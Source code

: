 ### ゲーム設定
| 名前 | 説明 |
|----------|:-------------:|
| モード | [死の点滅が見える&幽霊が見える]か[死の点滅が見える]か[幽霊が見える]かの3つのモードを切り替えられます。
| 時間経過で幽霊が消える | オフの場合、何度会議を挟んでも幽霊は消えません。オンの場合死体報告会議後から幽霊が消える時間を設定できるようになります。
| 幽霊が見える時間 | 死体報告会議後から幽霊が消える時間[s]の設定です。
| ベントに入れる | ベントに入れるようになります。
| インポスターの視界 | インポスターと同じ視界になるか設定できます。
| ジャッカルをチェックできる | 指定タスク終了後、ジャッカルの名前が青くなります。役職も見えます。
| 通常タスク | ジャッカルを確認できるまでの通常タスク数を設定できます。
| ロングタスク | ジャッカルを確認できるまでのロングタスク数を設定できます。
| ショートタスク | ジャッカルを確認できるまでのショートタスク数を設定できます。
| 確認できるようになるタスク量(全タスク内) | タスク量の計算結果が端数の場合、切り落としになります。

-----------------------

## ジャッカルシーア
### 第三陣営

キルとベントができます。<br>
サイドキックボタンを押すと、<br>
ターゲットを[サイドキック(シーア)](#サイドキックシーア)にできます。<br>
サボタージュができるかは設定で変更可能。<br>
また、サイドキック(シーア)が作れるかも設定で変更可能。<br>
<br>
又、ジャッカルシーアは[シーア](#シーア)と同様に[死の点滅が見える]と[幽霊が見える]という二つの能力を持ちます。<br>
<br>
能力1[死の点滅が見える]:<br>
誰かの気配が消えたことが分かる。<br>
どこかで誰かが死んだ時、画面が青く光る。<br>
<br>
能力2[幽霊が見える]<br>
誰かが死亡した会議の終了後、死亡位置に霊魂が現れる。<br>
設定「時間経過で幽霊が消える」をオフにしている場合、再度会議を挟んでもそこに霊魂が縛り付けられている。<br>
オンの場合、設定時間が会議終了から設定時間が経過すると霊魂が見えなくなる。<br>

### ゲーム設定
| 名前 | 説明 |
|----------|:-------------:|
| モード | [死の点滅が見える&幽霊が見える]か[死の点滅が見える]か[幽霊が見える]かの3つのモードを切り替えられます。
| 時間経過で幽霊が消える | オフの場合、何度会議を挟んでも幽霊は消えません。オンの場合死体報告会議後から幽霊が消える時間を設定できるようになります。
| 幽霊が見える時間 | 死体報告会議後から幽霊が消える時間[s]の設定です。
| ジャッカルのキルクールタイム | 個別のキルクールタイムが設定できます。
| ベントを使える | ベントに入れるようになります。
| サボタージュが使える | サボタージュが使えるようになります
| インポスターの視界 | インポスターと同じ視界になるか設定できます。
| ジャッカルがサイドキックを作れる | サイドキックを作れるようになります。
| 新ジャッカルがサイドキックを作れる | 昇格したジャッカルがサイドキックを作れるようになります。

What the task asks: Look above for the line containing "サボタージュが使える | サボタージュが使えるようになります", then please write out that line and each one after it through the end, exactly, with nothing else.

Answer to this problem:
| サボタージュが使える | サボタージュが使えるようになります
| インポスターの視界 | インポスターと同じ視界になるか設定できます。
| ジャッカルがサイドキックを作れる | サイドキックを作れるようになります。
| 新ジャッカルがサイドキックを作れる | 昇格したジャッカルがサイドキックを作れるようになります。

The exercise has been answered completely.